Veratric acid (VA) is plant‐derived phenolic acid known for its therapeutic potential, but its anticancer effect on highly invasive triple‐negative breast cancer (TNBC) is yet to be evaluated. Polydopamine nanoparticles (nPDAs) were chosen as the drug carrier to overcome VA's hydrophobic nature and ensure a sustained release of VA. We prepared pH‐sensitive nano‐formulations of VA‐loaded nPDAs and subjected them to physicochemical characterization and in vitro drug release studies, followed by cell viability and apoptotic assays on TNBC cells (MDA‐MB‐231 cells). The SEM and zeta analysis revealed spherical nPDAs were uniform size distribution and good colloidal stability. In vitro drug release from VA‐nPDAs was sustained, prolonged and pH‐sensitive, which could benefit tumor cell targeting. MTT and cell viability assays showed that VA‐nPDAs (IC50=17.6 μM) are more antiproliferative towards MDA‐MB‐231 cells than free VA (IC50=437.89 μM).
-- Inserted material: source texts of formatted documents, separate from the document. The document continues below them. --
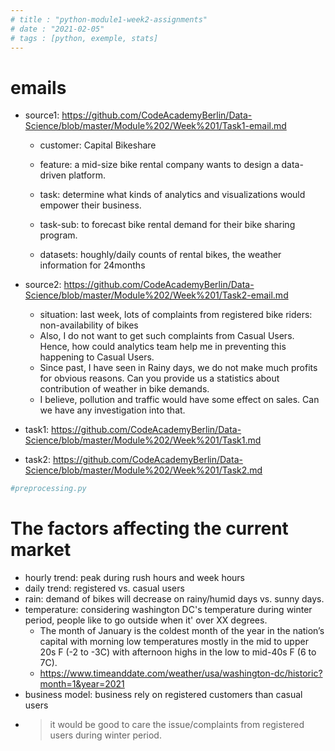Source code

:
 ```yaml
---
# title : "python-module1-week2-assignments"
# date : "2021-02-05"
# tags : [python, exemple, stats]
---
```


# emails
- source1: https://github.com/CodeAcademyBerlin/Data-Science/blob/master/Module%202/Week%201/Task1-email.md
  - customer: Capital Bikeshare
  - feature: a mid-size bike rental company wants to design a data-driven platform.

  - task: determine what kinds of analytics and visualizations would empower their business.
  - task-sub: to forecast bike rental demand for their bike sharing program.

  - datasets: houghly/daily counts of rental bikes, the weather information for 24months

- source2: https://github.com/CodeAcademyBerlin/Data-Science/blob/master/Module%202/Week%201/Task2-email.md
  - situation: last week, lots of complaints from registered bike riders: non-availability of bikes 
  - Also, I do not want to get such complaints from Casual Users. Hence, how could analytics team help me in preventing this happening to Casual Users.
  - Since past, I have seen in Rainy days, we do not make much profits for obvious reasons. Can you provide us a statistics about contribution of weather in bike demands.
  - I believe, pollution and traffic would have some effect on sales. Can we have any investigation into that.


- task1: https://github.com/CodeAcademyBerlin/Data-Science/blob/master/Module%202/Week%201/Task1.md
- task2: https://github.com/CodeAcademyBerlin/Data-Science/blob/master/Module%202/Week%201/Task2.md

```python
#preprocessing.py

```
# The factors affecting the current market 
- hourly trend: peak during rush hours and week hours
- daily trend: registered vs. casual users
- rain: demand of bikes will decrease on rainy/humid days vs. sunny days.
- temperature: considering washington DC's temperature during winter period, people like to go outside when it' over XX degrees.
  - The month of January is the coldest month of the year in the nation’s capital with morning low temperatures mostly in the mid to upper 20s F (-2 to -3C) with afternoon highs in the low to mid-40s F (6 to 7C).
  - https://www.timeanddate.com/weather/usa/washington-dc/historic?month=1&year=2021
- business model: business rely on registered customers than casual users
- > it would be good to care the issue/complaints from registered users during winter period.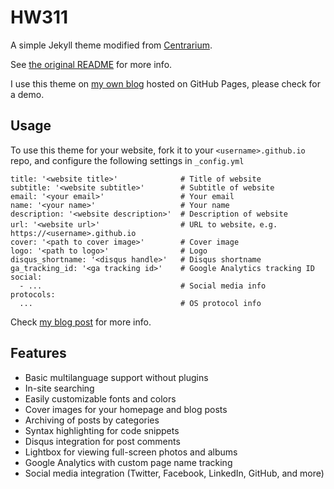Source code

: # HW311

A simple Jekyll theme modified from [Centrarium](https://github.com/bencentra/centrarium).

See [the original README](Centrarium_README.md) for more info.

I use this theme on [my own blog](https://hw311.me) hosted on GitHub Pages,
please check for a demo.

## Usage

To use this theme for your website, fork it to your `<username>.github.io` repo,
and configure the following settings in `_config.yml`

```
title: '<website title>'              # Title of website
subtitle: '<website subtitle>'        # Subtitle of website
email: '<your email>'                 # Your email
name: '<your name>'                   # Your name
description: '<website description>'  # Description of website
url: '<website url>'                  # URL to website，e.g. https://<username>.github.io
cover: '<path to cover image>'        # Cover image
logo: '<path to logo>'                # Logo
disqus_shortname: '<disqus handle>'   # Disqus shortname
ga_tracking_id: '<ga tracking id>'    # Google Analytics tracking ID
social:
  - ...                               # Social media info
protocols:
  ...                                 # OS protocol info
```

Check [my blog post](https://hw311.me/zh/jekyll/2019/01/21/blog-jekyll-github-pages/)
for more info.

## Features

* Basic multilanguage support without plugins
* In-site searching
* Easily customizable fonts and colors
* Cover images for your homepage and blog posts
* Archiving of posts by categories
* Syntax highlighting for code snippets
* Disqus integration for post comments
* Lightbox for viewing full-screen photos and albums
* Google Analytics with custom page name tracking
* Social media integration (Twitter, Facebook, LinkedIn, GitHub, and more)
The induction of early and late apoptosis by VA‐nPDAs in the cancer cells was identified using annexin V and dead cell assay. Thus, the pH response and sustained release of VA from nPDAs showed the potential to enter the cell, inhibit cell proliferation, and induce apoptosis in human breast cancer cells, indicating the anticancer potential of VA.